(Stored data entries)
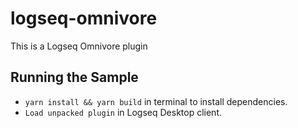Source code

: # logseq-omnivore

This is a Logseq Omnivore plugin

## Running the Sample

- `yarn install && yarn build` in terminal to install dependencies.
- `Load unpacked plugin` in Logseq Desktop client.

Task objective: Pull every line containing "plugin" out of the data above.

Your response:
This is a Logseq Omnivore plugin
- `Load unpacked plugin` in Logseq Desktop client.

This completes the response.